Opposition leader Raila Odinga is set to explain to an American audience why he led a boycott of the October 26 presidential election.
He was to face President Uhuru Kenyatta for the second time but he pulled out citing lack of reforms at IEBC.
This saw Uhuru win 98 per cent of total votes cast and the other five candidates he faced share two per cent.
Raila is scheduled to deliver a speech on Thursday at the headquarters of Center for Strategic and International Studies at 5.30pm Kenyan time.
The centre is one of the leading policy think tank institutions in the world. Raila's lecture is titled 'Overcoming Kenya's political crisis and advancing democracy, rule of law and stability'.
Raila, who left Kenya for the US on Monday night and arrived on Wednesday morning, started the tour with a series of meetings.
One was a closed-door session with House of Representatives director Gregory Simpkins. The NASA leader also met Gregory Simpkins, Staff Director in the US House Subcommittee on Africa, Global Health and Human Rights, at the Africa-America Institute.

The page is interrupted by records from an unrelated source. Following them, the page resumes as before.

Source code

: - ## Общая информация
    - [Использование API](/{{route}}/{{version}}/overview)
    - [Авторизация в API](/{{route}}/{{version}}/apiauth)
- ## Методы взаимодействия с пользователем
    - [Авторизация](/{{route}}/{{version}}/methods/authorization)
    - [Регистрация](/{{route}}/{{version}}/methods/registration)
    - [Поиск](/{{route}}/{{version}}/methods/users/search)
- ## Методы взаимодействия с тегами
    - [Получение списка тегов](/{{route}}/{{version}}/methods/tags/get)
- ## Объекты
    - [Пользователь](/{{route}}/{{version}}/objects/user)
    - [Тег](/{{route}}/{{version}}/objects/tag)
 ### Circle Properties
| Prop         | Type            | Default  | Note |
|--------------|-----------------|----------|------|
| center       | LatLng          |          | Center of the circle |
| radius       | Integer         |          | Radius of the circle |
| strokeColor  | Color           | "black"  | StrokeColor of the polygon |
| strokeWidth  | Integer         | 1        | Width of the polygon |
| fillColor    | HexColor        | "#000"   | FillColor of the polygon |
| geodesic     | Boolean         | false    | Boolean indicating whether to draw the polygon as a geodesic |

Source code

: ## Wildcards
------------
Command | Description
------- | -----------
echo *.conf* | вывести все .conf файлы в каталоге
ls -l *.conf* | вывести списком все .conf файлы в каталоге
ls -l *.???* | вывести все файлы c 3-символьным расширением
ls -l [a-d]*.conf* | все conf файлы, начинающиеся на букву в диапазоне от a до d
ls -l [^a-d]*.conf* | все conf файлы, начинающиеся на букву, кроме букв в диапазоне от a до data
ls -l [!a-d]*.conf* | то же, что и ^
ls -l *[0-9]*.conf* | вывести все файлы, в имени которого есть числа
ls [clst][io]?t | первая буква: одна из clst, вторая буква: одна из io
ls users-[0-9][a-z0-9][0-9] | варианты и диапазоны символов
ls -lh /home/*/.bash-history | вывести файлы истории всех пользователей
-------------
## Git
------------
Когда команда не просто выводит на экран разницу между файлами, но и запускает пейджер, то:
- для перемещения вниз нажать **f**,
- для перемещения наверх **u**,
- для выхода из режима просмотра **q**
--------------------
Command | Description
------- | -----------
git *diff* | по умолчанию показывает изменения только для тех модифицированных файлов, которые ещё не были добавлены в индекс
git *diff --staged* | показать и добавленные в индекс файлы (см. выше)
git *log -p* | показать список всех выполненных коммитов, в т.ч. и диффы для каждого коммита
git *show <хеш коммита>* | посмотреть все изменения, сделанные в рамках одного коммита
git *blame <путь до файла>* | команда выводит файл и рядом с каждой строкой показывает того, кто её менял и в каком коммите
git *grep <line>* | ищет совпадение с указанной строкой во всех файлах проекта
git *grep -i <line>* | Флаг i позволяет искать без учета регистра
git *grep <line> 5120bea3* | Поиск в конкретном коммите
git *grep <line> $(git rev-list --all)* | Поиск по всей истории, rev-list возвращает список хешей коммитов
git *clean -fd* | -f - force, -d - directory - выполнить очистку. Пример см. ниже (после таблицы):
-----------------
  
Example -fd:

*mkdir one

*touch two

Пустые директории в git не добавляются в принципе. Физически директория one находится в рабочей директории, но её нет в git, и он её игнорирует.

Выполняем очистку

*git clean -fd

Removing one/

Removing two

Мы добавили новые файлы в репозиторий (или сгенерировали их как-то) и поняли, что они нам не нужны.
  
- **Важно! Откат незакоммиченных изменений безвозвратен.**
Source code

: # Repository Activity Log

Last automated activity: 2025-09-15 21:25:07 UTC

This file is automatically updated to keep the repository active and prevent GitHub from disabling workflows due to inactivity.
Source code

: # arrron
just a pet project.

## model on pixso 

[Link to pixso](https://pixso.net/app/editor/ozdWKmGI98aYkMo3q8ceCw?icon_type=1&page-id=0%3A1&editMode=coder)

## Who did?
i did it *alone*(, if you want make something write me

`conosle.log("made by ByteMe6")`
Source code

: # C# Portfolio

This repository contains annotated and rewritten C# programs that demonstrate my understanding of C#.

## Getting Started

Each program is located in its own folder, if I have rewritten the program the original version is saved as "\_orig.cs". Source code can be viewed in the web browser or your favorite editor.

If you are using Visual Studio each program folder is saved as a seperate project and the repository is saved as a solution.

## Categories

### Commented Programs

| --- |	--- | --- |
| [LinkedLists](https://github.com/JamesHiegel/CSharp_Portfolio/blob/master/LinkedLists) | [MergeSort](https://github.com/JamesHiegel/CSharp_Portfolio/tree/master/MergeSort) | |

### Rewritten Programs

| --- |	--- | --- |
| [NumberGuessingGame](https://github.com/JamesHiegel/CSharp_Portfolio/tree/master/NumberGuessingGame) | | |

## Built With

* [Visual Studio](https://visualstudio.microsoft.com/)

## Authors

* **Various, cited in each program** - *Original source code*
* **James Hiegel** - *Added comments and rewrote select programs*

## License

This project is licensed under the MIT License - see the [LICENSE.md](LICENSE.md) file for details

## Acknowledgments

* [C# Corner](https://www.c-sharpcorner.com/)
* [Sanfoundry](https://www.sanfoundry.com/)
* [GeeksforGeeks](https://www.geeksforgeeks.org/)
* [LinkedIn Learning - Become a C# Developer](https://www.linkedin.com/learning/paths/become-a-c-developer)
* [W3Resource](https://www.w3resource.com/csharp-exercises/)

"[They discussed] ways to secure electoral justice in Kenya, following two sham elections," NASA said via Twitter on Thursday morning.
Opposition leader Raila Odinga during his meeting with US House of Representatives director Gregory Simpkins, November 8, 2017. /COURTESY
The Opposition chief is also expected to meet Kenyans living in the United States and address electoral injustice in Kenya.
He will not address the Congress as had earlier been reported because he is not a head of state.
This is Raila's first trip abroad after the controversial repeat presidential election that was marred by a voter turnout of 38.84 per cent and violence in his strongholds. The election turned the global spotlight on Kenya.
Read:Raila flys out to US to meet Congress on Kenya’s situation
After the repeat election, Raila's opposition alliance called for civil disobedience, including protests and a boycott of products and services by firms friendly to Uhuru's government, to force reforms.
The Opposition did not challenge Uhuru's victory at the Supreme Court and there has been no protest action, but voter and rights activists lodged cases on Monday.
The court has 14 days to review them.